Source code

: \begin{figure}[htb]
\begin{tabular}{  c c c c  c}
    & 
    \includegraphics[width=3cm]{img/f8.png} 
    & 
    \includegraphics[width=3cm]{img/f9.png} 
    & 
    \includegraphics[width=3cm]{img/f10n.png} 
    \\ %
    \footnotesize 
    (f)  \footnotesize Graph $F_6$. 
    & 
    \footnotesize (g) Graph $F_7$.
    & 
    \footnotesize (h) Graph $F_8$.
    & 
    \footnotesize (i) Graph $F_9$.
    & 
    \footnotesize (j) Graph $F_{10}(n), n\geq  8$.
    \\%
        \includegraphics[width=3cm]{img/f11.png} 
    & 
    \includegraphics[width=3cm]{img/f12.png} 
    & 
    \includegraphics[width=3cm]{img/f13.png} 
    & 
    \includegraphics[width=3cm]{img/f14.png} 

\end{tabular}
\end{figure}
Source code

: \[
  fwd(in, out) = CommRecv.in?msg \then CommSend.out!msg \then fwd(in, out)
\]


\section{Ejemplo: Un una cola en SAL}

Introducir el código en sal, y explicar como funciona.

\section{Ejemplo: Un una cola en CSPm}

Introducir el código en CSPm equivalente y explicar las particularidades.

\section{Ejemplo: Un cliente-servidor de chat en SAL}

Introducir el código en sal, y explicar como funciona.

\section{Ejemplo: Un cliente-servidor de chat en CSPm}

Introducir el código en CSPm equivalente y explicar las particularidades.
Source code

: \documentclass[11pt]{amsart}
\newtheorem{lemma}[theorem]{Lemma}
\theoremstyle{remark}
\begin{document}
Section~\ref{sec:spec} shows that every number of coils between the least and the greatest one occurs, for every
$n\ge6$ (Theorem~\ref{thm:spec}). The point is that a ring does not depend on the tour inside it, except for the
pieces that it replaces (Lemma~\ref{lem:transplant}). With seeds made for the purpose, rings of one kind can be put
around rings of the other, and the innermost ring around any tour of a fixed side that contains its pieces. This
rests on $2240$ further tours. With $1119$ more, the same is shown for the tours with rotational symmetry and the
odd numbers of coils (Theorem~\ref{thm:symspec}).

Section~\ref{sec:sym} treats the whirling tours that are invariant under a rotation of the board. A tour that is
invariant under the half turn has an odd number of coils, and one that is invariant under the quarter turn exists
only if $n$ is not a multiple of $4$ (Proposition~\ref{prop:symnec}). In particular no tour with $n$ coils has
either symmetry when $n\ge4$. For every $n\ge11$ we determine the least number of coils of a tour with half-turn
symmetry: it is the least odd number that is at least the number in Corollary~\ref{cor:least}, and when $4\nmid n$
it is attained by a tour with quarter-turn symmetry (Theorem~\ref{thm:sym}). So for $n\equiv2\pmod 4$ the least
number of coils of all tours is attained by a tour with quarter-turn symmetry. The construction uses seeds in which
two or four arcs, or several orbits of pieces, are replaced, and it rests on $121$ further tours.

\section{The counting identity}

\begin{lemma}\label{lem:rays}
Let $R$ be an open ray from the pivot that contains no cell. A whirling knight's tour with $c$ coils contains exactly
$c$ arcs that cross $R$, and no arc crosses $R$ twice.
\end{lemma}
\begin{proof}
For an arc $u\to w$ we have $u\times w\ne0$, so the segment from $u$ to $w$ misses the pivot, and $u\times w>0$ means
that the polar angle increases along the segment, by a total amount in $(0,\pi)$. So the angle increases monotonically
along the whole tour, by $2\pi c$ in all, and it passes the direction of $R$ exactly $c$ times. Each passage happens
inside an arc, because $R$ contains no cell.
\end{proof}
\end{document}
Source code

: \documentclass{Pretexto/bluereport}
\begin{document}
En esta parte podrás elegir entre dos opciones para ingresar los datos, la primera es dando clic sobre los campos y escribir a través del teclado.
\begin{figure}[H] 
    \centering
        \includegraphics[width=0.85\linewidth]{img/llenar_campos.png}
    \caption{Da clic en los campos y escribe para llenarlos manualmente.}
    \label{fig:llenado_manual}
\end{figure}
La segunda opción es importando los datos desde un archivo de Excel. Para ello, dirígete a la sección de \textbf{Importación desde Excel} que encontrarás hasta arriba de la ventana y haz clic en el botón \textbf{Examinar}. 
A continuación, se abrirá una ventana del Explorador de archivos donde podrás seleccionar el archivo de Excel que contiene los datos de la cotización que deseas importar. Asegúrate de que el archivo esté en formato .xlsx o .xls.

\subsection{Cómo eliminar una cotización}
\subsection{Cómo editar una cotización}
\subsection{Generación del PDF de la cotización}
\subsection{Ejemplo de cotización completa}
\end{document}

-.-.-

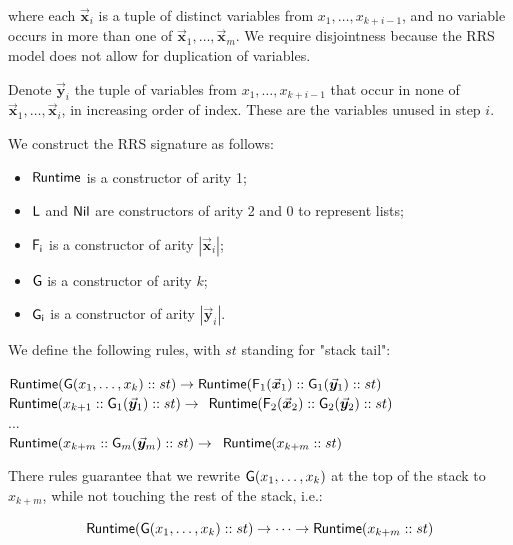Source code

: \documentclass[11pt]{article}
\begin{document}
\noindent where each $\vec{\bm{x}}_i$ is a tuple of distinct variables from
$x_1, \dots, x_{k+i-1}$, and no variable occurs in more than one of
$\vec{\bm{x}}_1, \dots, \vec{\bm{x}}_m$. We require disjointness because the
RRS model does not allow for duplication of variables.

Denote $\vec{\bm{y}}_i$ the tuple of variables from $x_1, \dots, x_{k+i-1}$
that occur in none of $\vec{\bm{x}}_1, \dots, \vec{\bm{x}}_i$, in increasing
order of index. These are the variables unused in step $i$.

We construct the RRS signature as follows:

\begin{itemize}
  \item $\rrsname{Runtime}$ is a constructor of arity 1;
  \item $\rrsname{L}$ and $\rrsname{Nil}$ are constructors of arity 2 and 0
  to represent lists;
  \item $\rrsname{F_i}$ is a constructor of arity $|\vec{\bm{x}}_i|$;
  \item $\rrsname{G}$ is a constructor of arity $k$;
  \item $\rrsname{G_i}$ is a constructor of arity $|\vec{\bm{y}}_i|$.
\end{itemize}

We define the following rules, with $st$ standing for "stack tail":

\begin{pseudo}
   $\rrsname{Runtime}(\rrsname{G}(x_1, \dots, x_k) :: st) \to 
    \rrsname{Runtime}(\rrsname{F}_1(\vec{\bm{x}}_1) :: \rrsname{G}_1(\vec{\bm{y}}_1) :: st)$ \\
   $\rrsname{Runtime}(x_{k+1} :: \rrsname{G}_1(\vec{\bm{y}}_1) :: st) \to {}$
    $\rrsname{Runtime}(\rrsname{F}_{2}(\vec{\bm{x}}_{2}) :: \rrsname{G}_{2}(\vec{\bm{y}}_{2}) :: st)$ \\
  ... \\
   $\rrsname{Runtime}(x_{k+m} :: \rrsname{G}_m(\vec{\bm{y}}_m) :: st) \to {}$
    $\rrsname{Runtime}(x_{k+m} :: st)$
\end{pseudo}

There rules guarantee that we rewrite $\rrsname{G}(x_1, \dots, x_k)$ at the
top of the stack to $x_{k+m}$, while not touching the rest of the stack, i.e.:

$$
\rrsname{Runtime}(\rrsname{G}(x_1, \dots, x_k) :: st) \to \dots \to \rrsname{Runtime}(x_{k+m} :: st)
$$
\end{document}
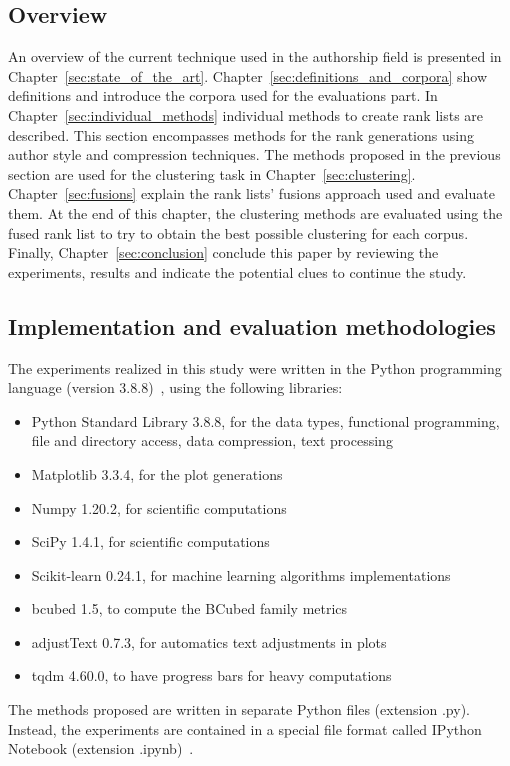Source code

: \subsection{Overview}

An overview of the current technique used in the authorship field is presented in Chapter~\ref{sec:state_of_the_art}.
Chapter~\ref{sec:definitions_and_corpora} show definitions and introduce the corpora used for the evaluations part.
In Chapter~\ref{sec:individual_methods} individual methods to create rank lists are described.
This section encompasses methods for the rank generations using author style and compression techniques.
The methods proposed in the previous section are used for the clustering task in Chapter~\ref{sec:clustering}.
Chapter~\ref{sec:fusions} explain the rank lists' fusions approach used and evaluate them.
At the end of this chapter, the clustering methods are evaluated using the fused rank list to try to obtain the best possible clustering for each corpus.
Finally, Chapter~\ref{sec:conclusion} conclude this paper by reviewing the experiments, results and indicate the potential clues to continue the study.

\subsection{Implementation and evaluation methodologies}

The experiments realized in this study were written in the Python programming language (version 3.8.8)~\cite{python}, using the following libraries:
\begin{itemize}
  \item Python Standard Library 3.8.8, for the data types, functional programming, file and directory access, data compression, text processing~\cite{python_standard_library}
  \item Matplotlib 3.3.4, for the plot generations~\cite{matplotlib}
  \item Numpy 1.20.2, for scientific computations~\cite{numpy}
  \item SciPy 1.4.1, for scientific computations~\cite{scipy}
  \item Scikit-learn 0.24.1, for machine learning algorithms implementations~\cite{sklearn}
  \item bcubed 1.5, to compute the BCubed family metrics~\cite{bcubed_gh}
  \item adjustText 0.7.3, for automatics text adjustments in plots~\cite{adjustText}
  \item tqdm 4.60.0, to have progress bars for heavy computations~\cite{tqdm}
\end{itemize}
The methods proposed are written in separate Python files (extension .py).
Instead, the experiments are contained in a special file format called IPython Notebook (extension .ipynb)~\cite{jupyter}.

-.-.-

_EXERCISE_:
Your answer should be one number: how many lines of the records hold "when".

_THE ANSWER_:
2